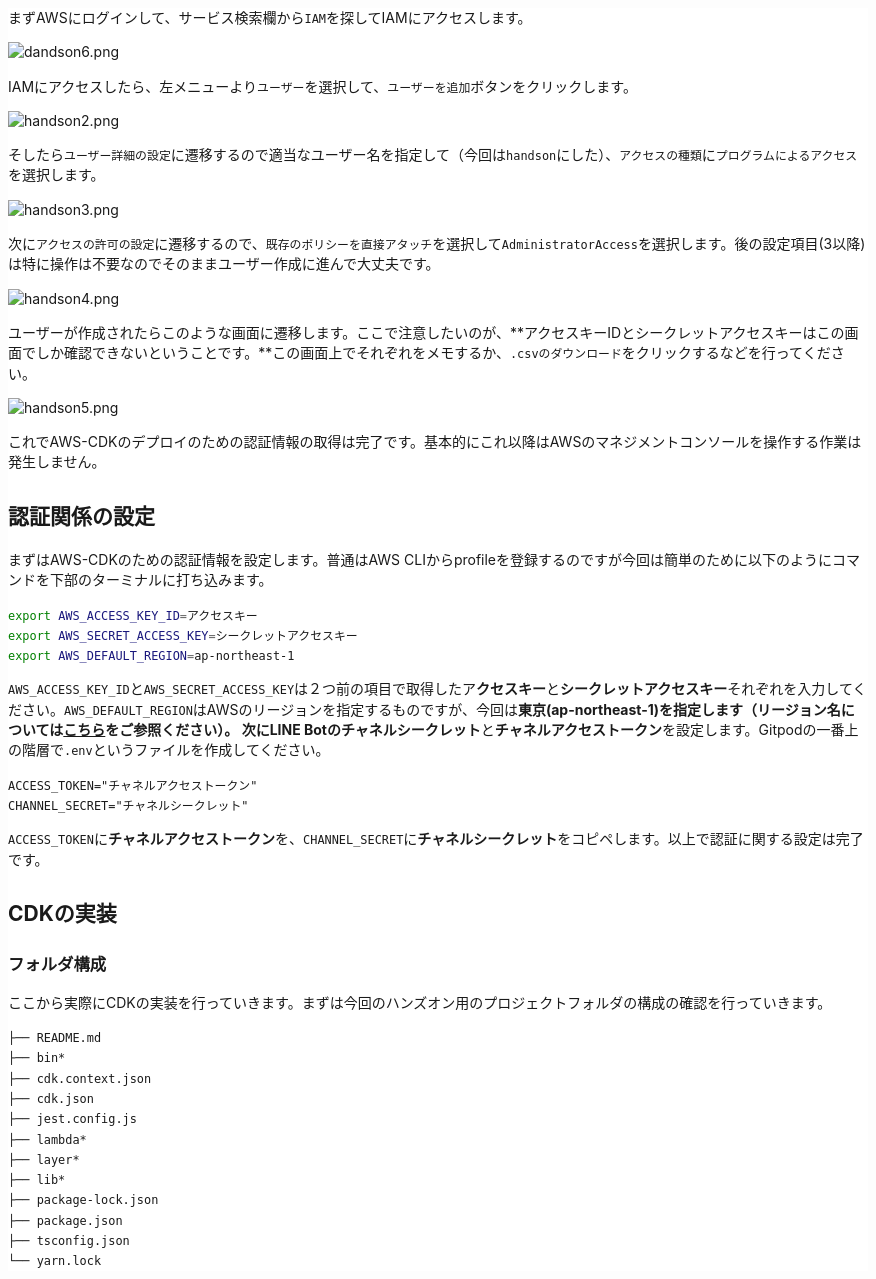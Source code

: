 まずAWSにログインして、サービス検索欄から`IAM`を探してIAMにアクセスします。

![dandson6.png](https://qiita-image-store.s3.ap-northeast-1.amazonaws.com/0/209689/ff1678c0-d6b3-ce59-d754-4f93d158836e.png)

IAMにアクセスしたら、左メニューより`ユーザー`を選択して、`ユーザーを追加`ボタンをクリックします。

![handson2.png](https://qiita-image-store.s3.ap-northeast-1.amazonaws.com/0/209689/c32bfcb3-51ce-468e-ed8c-546781be919b.png)

そしたら`ユーザー詳細の設定`に遷移するので適当なユーザー名を指定して（今回は`handson`にした）、`アクセスの種類`に`プログラムによるアクセス`を選択します。

![handson3.png](https://qiita-image-store.s3.ap-northeast-1.amazonaws.com/0/209689/087fceb9-d030-108e-3e06-f3721347bccd.png)

次に`アクセスの許可の設定`に遷移するので、`既存のポリシーを直接アタッチ`を選択して`AdministratorAccess`を選択します。後の設定項目(3以降)は特に操作は不要なのでそのままユーザー作成に進んで大丈夫です。

![handson4.png](https://qiita-image-store.s3.ap-northeast-1.amazonaws.com/0/209689/50614810-b38d-305b-7d7b-4bf991ef4572.png)

ユーザーが作成されたらこのような画面に遷移します。ここで注意したいのが、**アクセスキーIDとシークレットアクセスキーはこの画面でしか確認できないということです。**この画面上でそれぞれをメモするか、`.csvのダウンロード`をクリックするなどを行ってください。

![handson5.png](https://qiita-image-store.s3.ap-northeast-1.amazonaws.com/0/209689/9f64dbbe-a804-1005-5214-b61f4c369091.png)

これでAWS-CDKのデプロイのための認証情報の取得は完了です。基本的にこれ以降はAWSのマネジメントコンソールを操作する作業は発生しません。

## 認証関係の設定

まずはAWS-CDKのための認証情報を設定します。普通はAWS CLIからprofileを登録するのですが今回は簡単のために以下のようにコマンドを下部のターミナルに打ち込みます。

```bash
export AWS_ACCESS_KEY_ID=アクセスキー
export AWS_SECRET_ACCESS_KEY=シークレットアクセスキー
export AWS_DEFAULT_REGION=ap-northeast-1
```

`AWS_ACCESS_KEY_ID`と`AWS_SECRET_ACCESS_KEY`は２つ前の項目で取得したア**クセスキー**と**シークレットアクセスキー**それぞれを入力してください。`AWS_DEFAULT_REGION`はAWSのリージョンを指定するものですが、今回は**東京(ap-northeast-1)**を指定します（リージョン名については[こちら](https://docs.aws.amazon.com/ja_jp/AWSEC2/latest/UserGuide/using-regions-availability-zones.html)をご参照ください）。
次にLINE Botの**チャネルシークレット**と**チャネルアクセストークン**を設定します。Gitpodの一番上の階層で`.env`というファイルを作成してください。

```:.env
ACCESS_TOKEN="チャネルアクセストークン"
CHANNEL_SECRET="チャネルシークレット"
```

`ACCESS_TOKEN`に**チャネルアクセストークン**を、`CHANNEL_SECRET`に**チャネルシークレット**をコピペします。以上で認証に関する設定は完了です。

## CDKの実装

### フォルダ構成

ここから実際にCDKの実装を行っていきます。まずは今回のハンズオン用のプロジェクトフォルダの構成の確認を行っていきます。

```
├── README.md
├── bin*
├── cdk.context.json
├── cdk.json
├── jest.config.js
├── lambda*
├── layer*
├── lib*
├── package-lock.json
├── package.json
├── tsconfig.json
└── yarn.lock
```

§ **Activity**
Your answer should consist of every line from the entries that holds "https".

§ **Solution to the exercise**
![dandson6.png](https://qiita-image-store.s3.ap-northeast-1.amazonaws.com/0/209689/ff1678c0-d6b3-ce59-d754-4f93d158836e.png)
![handson2.png](https://qiita-image-store.s3.ap-northeast-1.amazonaws.com/0/209689/c32bfcb3-51ce-468e-ed8c-546781be919b.png)
![handson3.png](https://qiita-image-store.s3.ap-northeast-1.amazonaws.com/0/209689/087fceb9-d030-108e-3e06-f3721347bccd.png)
![handson4.png](https://qiita-image-store.s3.ap-northeast-1.amazonaws.com/0/209689/50614810-b38d-305b-7d7b-4bf991ef4572.png)
![handson5.png](https://qiita-image-store.s3.ap-northeast-1.amazonaws.com/0/209689/9f64dbbe-a804-1005-5214-b61f4c369091.png)
`AWS_ACCESS_KEY_ID`と`AWS_SECRET_ACCESS_KEY`は２つ前の項目で取得したア**クセスキー**と**シークレットアクセスキー**それぞれを入力してください。`AWS_DEFAULT_REGION`はAWSのリージョンを指定するものですが、今回は**東京(ap-northeast-1)**を指定します（リージョン名については[こちら](https://docs.aws.amazon.com/ja_jp/AWSEC2/latest/UserGuide/using-regions-availability-zones.html)をご参照ください）。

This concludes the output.